Non mi aspettavo che Campo de’ Fiori fosse così vivace di sera—gente ovunque, gesti animati, scooter che zigzagavano. Ci siamo infilati in una piccola pizzeria dove mi hanno dato una fetta appena sfornata. La crosta aveva quella consistenza che manca sempre nelle pizze senza glutine. Qualcuno a un altro tavolo ha fatto l’occhiolino vedendo la mia espressione soddisfatta. Poi siamo passati a una vecchia cantina (dal 1946!), dove abbiamo assaggiato salumi e formaggi accompagnati da un bicchiere di vino secco locale—il nome me lo sono scordato, il sapore no. Marta ci ha raccontato storie dell’ultimo giorno di Giulio Cesare proprio accanto a quelle pietre antiche; sembrava strano cenare così vicino alla storia.

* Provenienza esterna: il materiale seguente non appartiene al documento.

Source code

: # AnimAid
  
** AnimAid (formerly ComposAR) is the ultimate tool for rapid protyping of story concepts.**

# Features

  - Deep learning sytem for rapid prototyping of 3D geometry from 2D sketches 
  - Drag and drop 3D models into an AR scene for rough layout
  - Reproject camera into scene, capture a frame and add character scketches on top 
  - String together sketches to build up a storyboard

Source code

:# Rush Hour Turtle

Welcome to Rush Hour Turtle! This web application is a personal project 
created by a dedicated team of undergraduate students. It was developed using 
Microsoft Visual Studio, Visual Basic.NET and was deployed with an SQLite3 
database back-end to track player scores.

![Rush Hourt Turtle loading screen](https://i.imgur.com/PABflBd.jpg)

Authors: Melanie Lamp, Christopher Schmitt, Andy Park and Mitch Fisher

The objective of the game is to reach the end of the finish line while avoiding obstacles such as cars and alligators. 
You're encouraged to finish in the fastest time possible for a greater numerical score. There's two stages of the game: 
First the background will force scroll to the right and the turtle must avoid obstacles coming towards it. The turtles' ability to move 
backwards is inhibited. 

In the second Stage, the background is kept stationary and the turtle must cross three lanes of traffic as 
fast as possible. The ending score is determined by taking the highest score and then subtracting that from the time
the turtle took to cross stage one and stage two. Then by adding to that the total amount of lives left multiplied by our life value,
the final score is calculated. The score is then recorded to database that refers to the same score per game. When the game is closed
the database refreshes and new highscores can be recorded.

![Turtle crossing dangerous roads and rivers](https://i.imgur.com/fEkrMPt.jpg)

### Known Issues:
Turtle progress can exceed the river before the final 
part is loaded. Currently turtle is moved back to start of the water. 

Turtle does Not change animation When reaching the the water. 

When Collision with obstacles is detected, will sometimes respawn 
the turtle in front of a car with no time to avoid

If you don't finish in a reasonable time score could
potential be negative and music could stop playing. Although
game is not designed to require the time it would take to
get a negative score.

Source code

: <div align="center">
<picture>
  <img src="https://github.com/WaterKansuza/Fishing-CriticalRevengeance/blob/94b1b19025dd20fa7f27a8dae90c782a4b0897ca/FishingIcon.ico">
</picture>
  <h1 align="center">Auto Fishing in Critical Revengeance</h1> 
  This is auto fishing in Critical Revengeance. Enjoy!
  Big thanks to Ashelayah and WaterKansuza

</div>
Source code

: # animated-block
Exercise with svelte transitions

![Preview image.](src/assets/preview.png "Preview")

Piazza Navona aveva il suo rumore speciale—musicisti di strada che risuonavano tra le fontane—poi un silenzio improvviso entrando in un bar per un espresso. Di solito non sono un amante del caffè, ma quella volta ho voluto provarlo “come fanno gli italiani.” L’ultima tappa è stato un gelato a Largo di Torre Argentina, in una gelateria di famiglia che c’è da più tempo di molti amici miei. Pistacchio per me. Si scioglieva in fretta mentre i gatti gironzolavano tra le rovine vicine (pare siano famosi). Tornare a piedi per le vie di Roma di notte con quel sapore ancora in bocca—ci penso ancora.
Sì, tutti i piatti serviti durante il tour sono senza glutine, inclusi pizza, pasta, dolci e snack.
Il punto d’incontro è Piazza Mattei, davanti alla Fontana delle Tartarughe, nel centro di Roma.
L’esperienza dura circa 4 ore dall’inizio alla fine.
Sì, cibo e bevande—vino compreso—sono inclusi nel prezzo della prenotazione.
Sì, durante il tour attraverserai Campo de’ Fiori, Piazza Navona, Largo di Torre Argentina e altri luoghi.
No, il trasferimento dall’hotel non è incluso; dovrai raggiungere il punto d’incontro in autonomia.
Sì, sono disponibili opzioni vegetariane se richieste in anticipo al momento della prenotazione.
No, purtroppo non è adatto a chi ha allergie gravi a frutta secca o secca a causa di possibili contaminazioni incrociate.
La tua serata comprende tutte le degustazioni—pizza senza glutine, pasta, salumi e formaggi—con abbinamenti di vini a ogni tappa. Una guida locale esperta accompagna il tuo piccolo gruppo o la tua festa privata attraverso quartieri vivaci come Campo de’ Fiori e Piazza Navona, per concludere con un gelato artigianale a Largo di Torre Argentina. Tutto il cibo e le bevande sono inclusi; ti basta incontrare la guida a Piazza Mattei e partire affamato.